Acredito que seja de responsabilidade da universidade fazer essas denúncias [ao Ministério Público]. Nós temos o dever de agir de forma correta pelo bem-estar da sociedade. Essa posição não é paternalista e ajudará na evolução da sociedade brasileira.

Essa coisa de achar que se trata do jeitinho brasileiro, que é o brasileiro que quer burlar, não está correta: não é o brasileiro, é o ser humano, o ser humano precisa da aplicação das leis para viver de forma adequada. A justiça social depende disso. Só seremos um país mais justo se isso [fraudes] for combatido [por meios legais].

É assim na Europa, na Austrália, na Noruega: as penalidades acontecem e se cumpre a pena. Não é uma questão do brasileiro, e é por isso que nós precisamos ampliar a educação no Brasil.

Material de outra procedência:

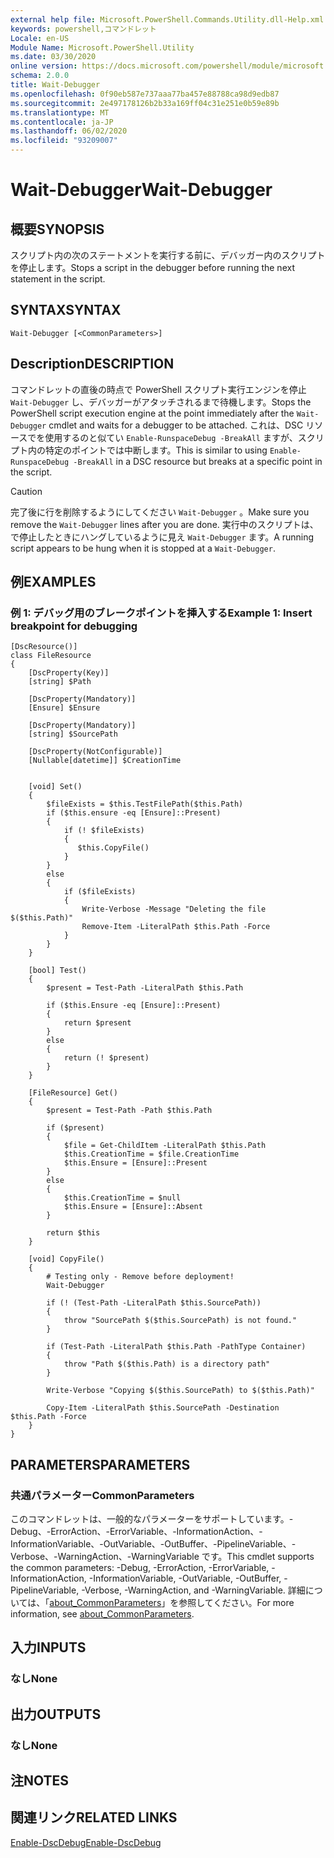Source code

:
 ```yaml
---
external help file: Microsoft.PowerShell.Commands.Utility.dll-Help.xml
keywords: powershell,コマンドレット
Locale: en-US
Module Name: Microsoft.PowerShell.Utility
ms.date: 03/30/2020
online version: https://docs.microsoft.com/powershell/module/microsoft.powershell.utility/wait-debugger?view=powershell-5.1&WT.mc_id=ps-gethelp
schema: 2.0.0
title: Wait-Debugger
ms.openlocfilehash: 0f90eb587e737aaa77ba457e88788ca98d9edb87
ms.sourcegitcommit: 2e497178126b2b33a169ff04c31e251e0b59e89b
ms.translationtype: MT
ms.contentlocale: ja-JP
ms.lasthandoff: 06/02/2020
ms.locfileid: "93209007"
---
```

# <span data-ttu-id="085c2-103">Wait-Debugger</span><span class="sxs-lookup"><span data-stu-id="085c2-103">Wait-Debugger</span></span>

## <span data-ttu-id="085c2-104">概要</span><span class="sxs-lookup"><span data-stu-id="085c2-104">SYNOPSIS</span></span>
<span data-ttu-id="085c2-105">スクリプト内の次のステートメントを実行する前に、デバッガー内のスクリプトを停止します。</span><span class="sxs-lookup"><span data-stu-id="085c2-105">Stops a script in the debugger before running the next statement in the script.</span></span>

## <span data-ttu-id="085c2-106">SYNTAX</span><span class="sxs-lookup"><span data-stu-id="085c2-106">SYNTAX</span></span>

```
Wait-Debugger [<CommonParameters>]
```

## <span data-ttu-id="085c2-107">Description</span><span class="sxs-lookup"><span data-stu-id="085c2-107">DESCRIPTION</span></span>

<span data-ttu-id="085c2-108">コマンドレットの直後の時点で PowerShell スクリプト実行エンジンを停止 `Wait-Debugger` し、デバッガーがアタッチされるまで待機します。</span><span class="sxs-lookup"><span data-stu-id="085c2-108">Stops the PowerShell script execution engine at the point immediately after the `Wait-Debugger` cmdlet and waits for a debugger to be attached.</span></span> <span data-ttu-id="085c2-109">これは、DSC リソースでを使用するのと似てい `Enable-RunspaceDebug -BreakAll` ますが、スクリプト内の特定のポイントでは中断します。</span><span class="sxs-lookup"><span data-stu-id="085c2-109">This is similar to using `Enable-RunspaceDebug -BreakAll` in a DSC resource but breaks at a specific point in the script.</span></span>

> [!CAUTION]
> <span data-ttu-id="085c2-110">完了後に行を削除するようにしてください `Wait-Debugger` 。</span><span class="sxs-lookup"><span data-stu-id="085c2-110">Make sure you remove the `Wait-Debugger` lines after you are done.</span></span> <span data-ttu-id="085c2-111">実行中のスクリプトは、で停止したときにハングしているように見え `Wait-Debugger` ます。</span><span class="sxs-lookup"><span data-stu-id="085c2-111">A running script appears to be hung when it is stopped at a `Wait-Debugger`.</span></span>

## <span data-ttu-id="085c2-112">例</span><span class="sxs-lookup"><span data-stu-id="085c2-112">EXAMPLES</span></span>

### <span data-ttu-id="085c2-113">例 1: デバッグ用のブレークポイントを挿入する</span><span class="sxs-lookup"><span data-stu-id="085c2-113">Example 1: Insert breakpoint for debugging</span></span>

```
[DscResource()]
class FileResource
{
    [DscProperty(Key)]
    [string] $Path

    [DscProperty(Mandatory)]
    [Ensure] $Ensure

    [DscProperty(Mandatory)]
    [string] $SourcePath

    [DscProperty(NotConfigurable)]
    [Nullable[datetime]] $CreationTime


    [void] Set()
    {
        $fileExists = $this.TestFilePath($this.Path)
        if ($this.ensure -eq [Ensure]::Present)
        {
            if (! $fileExists)
            {
               $this.CopyFile()
            }
        }
        else
        {
            if ($fileExists)
            {
                Write-Verbose -Message "Deleting the file $($this.Path)"
                Remove-Item -LiteralPath $this.Path -Force
            }
        }
    }

    [bool] Test()
    {
        $present = Test-Path -LiteralPath $this.Path

        if ($this.Ensure -eq [Ensure]::Present)
        {
            return $present
        }
        else
        {
            return (! $present)
        }
    }

    [FileResource] Get()
    {
        $present = Test-Path -Path $this.Path

        if ($present)
        {
            $file = Get-ChildItem -LiteralPath $this.Path
            $this.CreationTime = $file.CreationTime
            $this.Ensure = [Ensure]::Present
        }
        else
        {
            $this.CreationTime = $null
            $this.Ensure = [Ensure]::Absent
        }

        return $this
    }

    [void] CopyFile()
    {
        # Testing only - Remove before deployment!
        Wait-Debugger

        if (! (Test-Path -LiteralPath $this.SourcePath))
        {
            throw "SourcePath $($this.SourcePath) is not found."
        }

        if (Test-Path -LiteralPath $this.Path -PathType Container)
        {
            throw "Path $($this.Path) is a directory path"
        }

        Write-Verbose "Copying $($this.SourcePath) to $($this.Path)"

        Copy-Item -LiteralPath $this.SourcePath -Destination $this.Path -Force
    }
}
```

## <span data-ttu-id="085c2-114">PARAMETERS</span><span class="sxs-lookup"><span data-stu-id="085c2-114">PARAMETERS</span></span>

### <span data-ttu-id="085c2-115">共通パラメーター</span><span class="sxs-lookup"><span data-stu-id="085c2-115">CommonParameters</span></span>

<span data-ttu-id="085c2-116">このコマンドレットは、一般的なパラメーターをサポートしています。-Debug、-ErrorAction、-ErrorVariable、-InformationAction、-InformationVariable、-OutVariable、-OutBuffer、-PipelineVariable、-Verbose、-WarningAction、-WarningVariable です。</span><span class="sxs-lookup"><span data-stu-id="085c2-116">This cmdlet supports the common parameters: -Debug, -ErrorAction, -ErrorVariable, -InformationAction, -InformationVariable, -OutVariable, -OutBuffer, -PipelineVariable, -Verbose, -WarningAction, and -WarningVariable.</span></span> <span data-ttu-id="085c2-117">詳細については、「[about_CommonParameters](../Microsoft.PowerShell.Core/About/about_CommonParameters.md)」を参照してください。</span><span class="sxs-lookup"><span data-stu-id="085c2-117">For more information, see [about_CommonParameters](../Microsoft.PowerShell.Core/About/about_CommonParameters.md).</span></span>

## <span data-ttu-id="085c2-118">入力</span><span class="sxs-lookup"><span data-stu-id="085c2-118">INPUTS</span></span>

### <span data-ttu-id="085c2-119">なし</span><span class="sxs-lookup"><span data-stu-id="085c2-119">None</span></span>

## <span data-ttu-id="085c2-120">出力</span><span class="sxs-lookup"><span data-stu-id="085c2-120">OUTPUTS</span></span>

### <span data-ttu-id="085c2-121">なし</span><span class="sxs-lookup"><span data-stu-id="085c2-121">None</span></span>

## <span data-ttu-id="085c2-122">注</span><span class="sxs-lookup"><span data-stu-id="085c2-122">NOTES</span></span>

## <span data-ttu-id="085c2-123">関連リンク</span><span class="sxs-lookup"><span data-stu-id="085c2-123">RELATED LINKS</span></span>

[<span data-ttu-id="085c2-124">Enable-DscDebug</span><span class="sxs-lookup"><span data-stu-id="085c2-124">Enable-DscDebug</span></span>](/powershell/module/PSDesiredStateConfiguration/Enable-DscDebug)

Como instituição de ensino, nós temos o dever de demonstrar que isso é incorreto, que somos contrários a essa postura socialmente incorreta. Fraude é crime, seja para cotas raciais, seja para as cotas sociais, de portadores de deficiência física. O que posso dizer é que tudo será analisado com muita seriedade daqui para a frente.

UOL - As investigações sobre essas 230 possíveis fraudes já tiveram algum resultado, ainda que parcial?

Denise de Carvalho - Já há estudantes em etapa de recurso. Em breve, vamos passar à aplicação de sanções —embora elas ainda estejam sob definição. Nós vamos ter um panorama melhor depois que os recursos chegarem, depois de identificar a ascendência da pessoa —que não dá direitos de ingressar por meio de cotas raciais, que fique claro.

Sobre isso, inclusive, eu tenho um olhar diferente: se o filho de um negro que não é negro, que nasceu branco, e se inscreveu, talvez ele tenha sido induzido ao erro.

O critério para ingresso por meio de cotas raciais é fenotípico, o que, de fato, é bem complexo: são características fenotípicas que envolvem não só a cor da pele, mas um conjunto fenotípico [traços físicos como cor dos olhos, formato do nariz e tipo de cabelo], e envolve também os familiares.